* **Dataset records**:
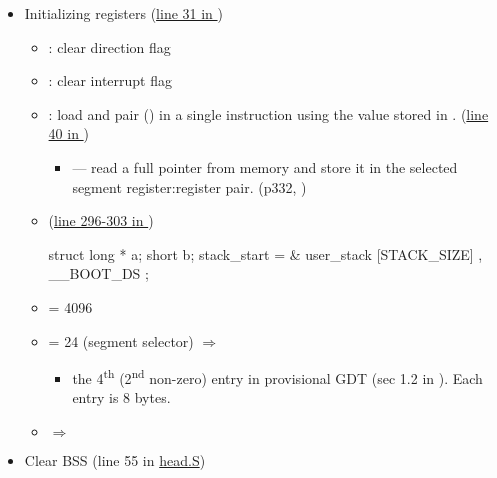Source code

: \begin{itemize}
\item Initializing registers
  (\href{http://lxr.linux.no/linux+v2.6.11/arch/i386/boot/compressed/head.S#L31}{line 31
    in })

  \begin{varwidth}{.3\textwidth}
  \end{varwidth}
    \begin{itemize}
  \item {}: clear direction flag
  \item {}: clear interrupt flag
  \item {}: load  and  pair
    () in a single instruction using the value stored in
    .
    (\href{http://lxr.linux.no/linux+v2.6.11/arch/i386/boot/compressed/head.S#L40}{line 40
      in })
    \begin{itemize}
    \item {} --- read a full pointer from memory and store it in the selected
      segment register:register pair. (p332, \cite{intel86})
    \end{itemize}
  \item {}
    (\href{http://lxr.linux.no/linux+v2.6.11/arch/i386/boot/compressed/misc.c#L296}{line
      296-303 in })

    \begin{ccode}
      struct {
        long * a;
        short b;
      } stack_start = { & user_stack [STACK_SIZE] , __BOOT_DS };
    \end{ccode}
  \item {} = 4096
  \item {} = 24 (segment selector) $\Rightarrow$ 
    \begin{itemize}
    \item the 4\textsuperscript{th} (2\textsuperscript{nd} non-zero) entry in provisional
      GDT (sec 1.2 in \cite{abhishek2002memory}). Each entry is 8 bytes.
    \end{itemize}
  \item {} $\Rightarrow$ 
  \end{itemize}
\item Clear BSS (line 55 in
  \href{http://lxr.linux.no/linux+v2.6.11/arch/i386/boot/compressed/head.S#L55}{head.S})


\end{itemize}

* **Exercise requirements**: Show all lines in the entries above where the word "varwidth" appears.

* **Output of the exercise**:
  \begin{varwidth}{.3\textwidth}
  \end{varwidth}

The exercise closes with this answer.